Today, exposing clotting factor concentrates to heat or adding certain ingredients has eliminated the risk of the transmission of HIV and hepatitis. Recombinant clotting factor products became available in 1989. These products are safer because they are a clone of clotting factor and do not actually contain human blood. Prophylactic use of clotting factor became common with the availability of recombinant products. Today, the life expectancy of a child with hemophilia is similar to that of someone without the disease.
Bleeding disorders are rare. Von Willebrand disease is the most common bleeding disorder, thought to affect about 1 percent of the U.S. population. Approximately 20,000 people in the United States have a form of hemophilia. Around the world, there may be 400,000 people with hemophilia. Some bleeding disorders are more common in males than in females.

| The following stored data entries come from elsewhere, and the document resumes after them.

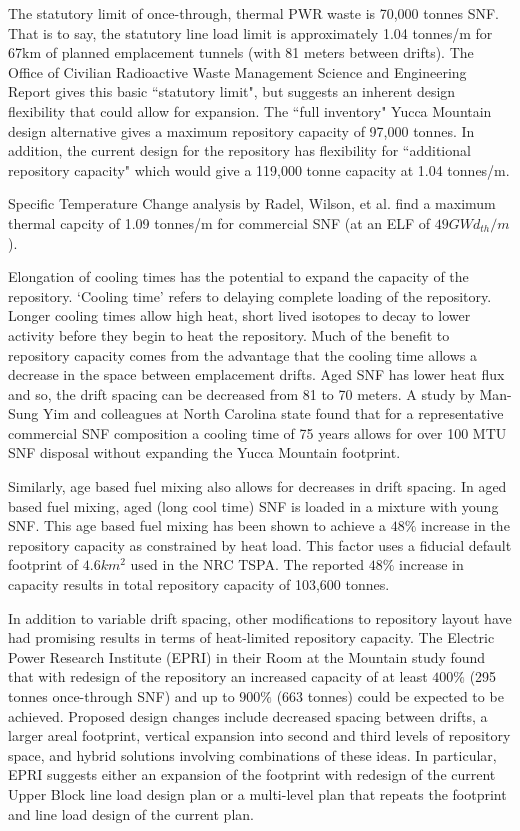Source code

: The statutory limit of once-through, thermal PWR waste is 70,000 tonnes SNF. That is to say, the 
statutory line load limit is approximately 1.04 tonnes/m for 67km of planned emplacement tunnels 
(with 81 meters between drifts). The Office of Civilian Radioactive Waste Management Science and 
Engineering Report gives this basic ``statutory limit", but suggests an inherent design flexibility 
that could allow for expansion. The ``full inventory" Yucca Mountain design alternative gives a 
maximum repository capacity of 97,000 tonnes. In addition, the current design for the repository has 
flexibility for ``additional repository capacity" which would give a 119,000 tonne capacity at 1.04 
tonnes/m.\cite{OCRWMSciEng} 

Specific Temperature Change analysis by Radel, Wilson, et al. find a maximum thermal capcity of 1.09 
tonnes/m for commercial SNF (at an ELF of $49 GWd_{th}/m$).\cite{radel_effect_2007} 

Elongation of cooling times has the potential to expand the capacity of the repository. `Cooling 
time' refers to delaying complete loading of the repository. Longer cooling times allow high heat, 
short lived isotopes to decay to lower activity before they begin to heat the repository. Much of 
the benefit to repository capacity comes from the advantage that the cooling time allows a decrease 
in the space between emplacement drifts. Aged SNF has lower heat flux and so, the drift spacing can 
be decreased from 81 to 70 meters. A study by Man-Sung Yim and colleagues at North Carolina state 
found that for a representative commercial SNF composition a cooling time of 75 years allows for 
over 100 MTU SNF disposal without expanding the Yucca Mountain footprint.\cite{li_examining_2007}

Similarly, age based fuel mixing also allows for decreases in drift spacing. In aged based fuel 
mixing, aged (long cool time) SNF is loaded in a mixture with young SNF. This age based fuel mixing 
has been shown to achieve a $48\%$ increase in the repository capacity as constrained by heat 
load.\cite{nicholson_thermal_2007} This factor uses a fiducial default footprint of $4.6 km^2$ used 
in the NRC TSPA. The reported $48\%$ increase in capacity results in total repository capacity of 
103,600 tonnes.\cite{williams_contract_2001}

In addition to variable drift spacing, other modifications to repository layout have had promising 
results in terms of heat-limited repository capacity. The Electric Power Research Institute (EPRI) 
in their Room at the Mountain study found that with redesign of the repository an increased capacity 
of at least $400\%$ (295 tonnes once-through SNF) and up to $900\%$ (663 tonnes) could be expected 
to be achieved. Proposed design changes include decreased spacing between drifts, a larger areal 
footprint, vertical expansion into second and third levels of repository space, and hybrid solutions 
involving combinations of these ideas. In particular, EPRI suggests either an expansion of the 
footprint with redesign of the current Upper Block line load design plan or a multi-level plan that 
repeats the footprint and line load design of the current plan.\cite{kessler_room_2006}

Can you die from hemophilia?
Without proper treatment, people with hemophilia often die much younger than other people. About 75 percent of people with hemophilia around the world have limited access or no access to treatments. With medically recommended treatment, most people with hemophilia live as long, on average, as people without hemophilia. Some studies indicate that those with severe hemophilia may have lifespans about 10 years shorter than people without hemophilia. Older people with hemophilia may be more likely to have contracted chronic infections such as HIV or hepatitis from contaminated blood transfusions or replacement factor products in the 1970s or ‘80s (before testing and heat-treating procedures came into practice) that may lead to decreased life expectancy. Most people with hemophilia who receive treatment die of the same conditions most people die from, including cancer and heart disease.
How is hemophilia diagnosed?
Severe bleeding disorders are often diagnosed within the first month of life. People with moderate or mild bleeding disorders may not be diagnosed until later in childhood or even as adults. Hemophilia is diagnosed with a variety of tests, including a blood test to check whether any clotting factors are deficient, genetic testing, and testing to see how long it takes the blood to form a clot. Learn more about the process of diagnosing hemophilia.

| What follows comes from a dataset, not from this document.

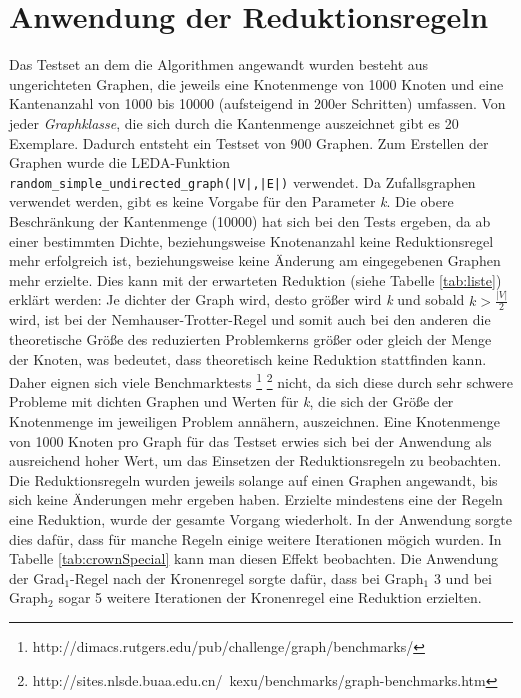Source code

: \section{Anwendung der Reduktionsregeln}
\label{ch:Analyse:sec:Anwendung}

Das Testset an dem die Algorithmen angewandt wurden besteht aus ungerichteten Graphen, die jeweils eine Knotenmenge von 1000 Knoten und eine Kantenanzahl von 1000 bis 10000 (aufsteigend in 200er Schritten) umfassen. Von jeder \emph{Graphklasse}, die sich durch die Kantenmenge auszeichnet gibt es 20 Exemplare. Dadurch entsteht ein Testset von 900 Graphen. Zum Erstellen der Graphen wurde die LEDA-Funktion \lstinline{random_simple_undirected_graph(|V|,|E|)} \cite{manual} verwendet. Da Zufallsgraphen verwendet werden, gibt es keine Vorgabe für den Parameter \emph{k}. Die obere Beschränkung der Kantenmenge (10000) hat sich bei den Tests ergeben, da ab einer bestimmten Dichte, beziehungsweise Knotenanzahl keine Reduktionsregel mehr erfolgreich ist, beziehungsweise keine Änderung am eingegebenen Graphen mehr erzielte. Dies kann mit der erwarteten Reduktion (siehe Tabelle \ref{tab:liste}) erklärt werden: Je dichter der Graph wird, desto größer wird \emph{k} und sobald $k>\frac{|V|}{2}$ wird, ist bei der Nemhauser-Trotter-Regel und somit auch bei den anderen die theoretische Größe des reduzierten Problemkerns größer oder gleich der Menge der Knoten, was bedeutet, dass theoretisch keine Reduktion stattfinden kann. Daher eignen sich viele Benchmarktests \footnote{http://dimacs.rutgers.edu/pub/challenge/graph/benchmarks/} \footnote{http://sites.nlsde.buaa.edu.cn/~kexu/benchmarks/graph-benchmarks.htm} nicht, da sich diese durch sehr schwere Probleme mit dichten Graphen und Werten für \emph{k}, die sich der Größe der Knotenmenge im jeweiligen Problem annähern, auszeichnen. Eine Knotenmenge von 1000 Knoten pro Graph für das Testset erwies sich bei der Anwendung als ausreichend hoher Wert, um das Einsetzen der Reduktionsregeln zu beobachten.\\
Die Reduktionsregeln wurden jeweils solange auf einen Graphen angewandt, bis sich keine Änderungen mehr ergeben haben. Erzielte mindestens eine der Regeln eine Reduktion, wurde der gesamte Vorgang wiederholt. In der Anwendung sorgte dies dafür, dass für manche Regeln einige weitere Iterationen mögich wurden. In Tabelle \ref{tab:crownSpecial} kann man diesen Effekt beobachten. Die Anwendung der Grad$_{1}$-Regel nach der Kronenregel sorgte dafür, dass bei Graph$_{1}$ 3 und bei Graph$_{2}$ sogar 5 weitere Iterationen der Kronenregel eine Reduktion erzielten.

What are the symptoms of hemophilia?
Hemophilia can cause excess bleeding with minor injuries, surgery, or dental work. Hemophilia can cause bleeds in joints that lead to pain, joint damage, and mobility issues. Hemophilia can also cause spontaneous bleeds in the brain, gastrointestinal tract, skin, or almost anywhere else in the body. Some people with hemophilia experience fatigue, depression, and anxiety. Read more about symptoms of bleeding disorders.

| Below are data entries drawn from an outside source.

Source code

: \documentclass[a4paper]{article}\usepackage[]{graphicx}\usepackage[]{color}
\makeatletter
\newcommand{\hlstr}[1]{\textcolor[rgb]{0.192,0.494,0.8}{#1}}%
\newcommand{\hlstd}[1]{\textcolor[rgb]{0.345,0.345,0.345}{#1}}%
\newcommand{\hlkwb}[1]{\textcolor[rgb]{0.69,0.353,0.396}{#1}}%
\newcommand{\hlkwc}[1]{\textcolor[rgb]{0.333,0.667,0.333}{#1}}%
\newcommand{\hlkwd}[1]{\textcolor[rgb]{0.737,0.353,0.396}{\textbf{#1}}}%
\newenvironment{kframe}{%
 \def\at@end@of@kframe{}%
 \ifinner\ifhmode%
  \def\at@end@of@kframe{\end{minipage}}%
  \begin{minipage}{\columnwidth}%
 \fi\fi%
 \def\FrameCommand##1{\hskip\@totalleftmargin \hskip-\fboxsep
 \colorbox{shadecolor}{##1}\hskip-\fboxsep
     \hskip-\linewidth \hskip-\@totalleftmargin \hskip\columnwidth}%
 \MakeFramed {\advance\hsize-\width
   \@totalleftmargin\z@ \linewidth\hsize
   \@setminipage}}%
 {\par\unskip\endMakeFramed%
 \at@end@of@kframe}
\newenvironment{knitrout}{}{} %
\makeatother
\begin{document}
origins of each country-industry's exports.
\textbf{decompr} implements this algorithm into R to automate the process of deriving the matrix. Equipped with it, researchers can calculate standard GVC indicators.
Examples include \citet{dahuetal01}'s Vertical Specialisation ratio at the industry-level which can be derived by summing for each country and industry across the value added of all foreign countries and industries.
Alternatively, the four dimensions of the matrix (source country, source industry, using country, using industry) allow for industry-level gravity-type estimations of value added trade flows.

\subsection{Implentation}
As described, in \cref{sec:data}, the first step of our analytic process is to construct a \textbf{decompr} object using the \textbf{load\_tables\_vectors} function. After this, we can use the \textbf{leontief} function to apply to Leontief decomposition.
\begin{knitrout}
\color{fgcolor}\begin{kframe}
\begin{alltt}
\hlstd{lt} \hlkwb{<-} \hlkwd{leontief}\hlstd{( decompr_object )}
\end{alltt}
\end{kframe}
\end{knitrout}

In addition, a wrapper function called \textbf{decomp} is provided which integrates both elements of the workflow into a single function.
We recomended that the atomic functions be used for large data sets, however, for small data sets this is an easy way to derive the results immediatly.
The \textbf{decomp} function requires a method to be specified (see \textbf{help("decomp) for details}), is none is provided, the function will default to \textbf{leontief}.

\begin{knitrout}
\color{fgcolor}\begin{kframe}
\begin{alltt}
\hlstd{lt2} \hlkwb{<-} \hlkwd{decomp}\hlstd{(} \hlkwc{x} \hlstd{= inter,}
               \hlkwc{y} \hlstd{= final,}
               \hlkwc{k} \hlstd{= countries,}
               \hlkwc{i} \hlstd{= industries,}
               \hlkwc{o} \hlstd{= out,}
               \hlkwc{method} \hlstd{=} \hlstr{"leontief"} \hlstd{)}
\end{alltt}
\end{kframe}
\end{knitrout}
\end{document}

How is hemophilia treated?
The most important treatment for bleeding disorders is replacement clotting factor. Most people with hemophilia need to receive clotting factor products to replace the factor missing in their blood. Replacement clotting factors must be intravenously infused into the bloodstream to be effective. Clotting factors may be infused on a regular, maintenance basis (called prophylaxis) to prevent bleeds; given before, during, or after surgery or dental work to prevent bleeds (called perioperative); or infused as-needed in the case of injuries or other emergency situations. Some people with hemophilia develop inhibitors, a serious immune reaction that makes replacement clotting factors much less effective. Read more about treatments for bleeding disorders.
Is hemophilia contagious?
No. Hemophilia and other bleeding disorders are not contagious. Bleeding disorders are not passed by infection, and no one can “catch” a bleeding disorder from someone else.